- **Goal of the exercise**
Omit the pictures, but give back every entry below exactly as written.

Stored data entries:
--------------------------------

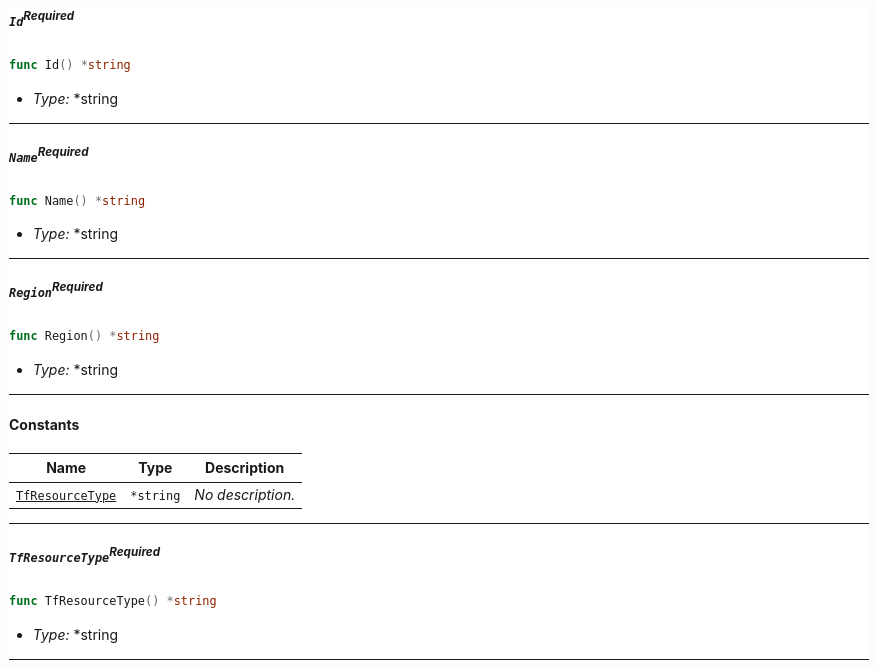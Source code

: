 ##### `Id`<sup>Required</sup> <a name="Id" id="@cdktf/provider-opentelekomcloud.dataOpentelekomcloudComputeBmsKeypairsV2.DataOpentelekomcloudComputeBmsKeypairsV2.property.id"></a>

```go
func Id() *string
```

- *Type:* *string

---

##### `Name`<sup>Required</sup> <a name="Name" id="@cdktf/provider-opentelekomcloud.dataOpentelekomcloudComputeBmsKeypairsV2.DataOpentelekomcloudComputeBmsKeypairsV2.property.name"></a>

```go
func Name() *string
```

- *Type:* *string

---

##### `Region`<sup>Required</sup> <a name="Region" id="@cdktf/provider-opentelekomcloud.dataOpentelekomcloudComputeBmsKeypairsV2.DataOpentelekomcloudComputeBmsKeypairsV2.property.region"></a>

```go
func Region() *string
```

- *Type:* *string

---

#### Constants <a name="Constants" id="Constants"></a>

| **Name** | **Type** | **Description** |
| --- | --- | --- |
| <code><a href="#@cdktf/provider-opentelekomcloud.dataOpentelekomcloudComputeBmsKeypairsV2.DataOpentelekomcloudComputeBmsKeypairsV2.property.tfResourceType">TfResourceType</a></code> | <code>*string</code> | *No description.* |

---

##### `TfResourceType`<sup>Required</sup> <a name="TfResourceType" id="@cdktf/provider-opentelekomcloud.dataOpentelekomcloudComputeBmsKeypairsV2.DataOpentelekomcloudComputeBmsKeypairsV2.property.tfResourceType"></a>

```go
func TfResourceType() *string
```

- *Type:* *string

---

--------------------------------

- **Written solution**
Source code

: ##### `Id`<sup>Required</sup> <a name="Id" id="@cdktf/provider-opentelekomcloud.dataOpentelekomcloudComputeBmsKeypairsV2.DataOpentelekomcloudComputeBmsKeypairsV2.property.id"></a>

```go
func Id() *string
```

- *Type:* *string

---

##### `Name`<sup>Required</sup> <a name="Name" id="@cdktf/provider-opentelekomcloud.dataOpentelekomcloudComputeBmsKeypairsV2.DataOpentelekomcloudComputeBmsKeypairsV2.property.name"></a>

```go
func Name() *string
```

- *Type:* *string

---

##### `Region`<sup>Required</sup> <a name="Region" id="@cdktf/provider-opentelekomcloud.dataOpentelekomcloudComputeBmsKeypairsV2.DataOpentelekomcloudComputeBmsKeypairsV2.property.region"></a>

```go
func Region() *string
```

- *Type:* *string

---

#### Constants <a name="Constants" id="Constants"></a>

| **Name** | **Type** | **Description** |
| --- | --- | --- |
| <code><a href="#@cdktf/provider-opentelekomcloud.dataOpentelekomcloudComputeBmsKeypairsV2.DataOpentelekomcloudComputeBmsKeypairsV2.property.tfResourceType">TfResourceType</a></code> | <code>*string</code> | *No description.* |

---

##### `TfResourceType`<sup>Required</sup> <a name="TfResourceType" id="@cdktf/provider-opentelekomcloud.dataOpentelekomcloudComputeBmsKeypairsV2.DataOpentelekomcloudComputeBmsKeypairsV2.property.tfResourceType"></a>

```go
func TfResourceType() *string
```

- *Type:* *string

---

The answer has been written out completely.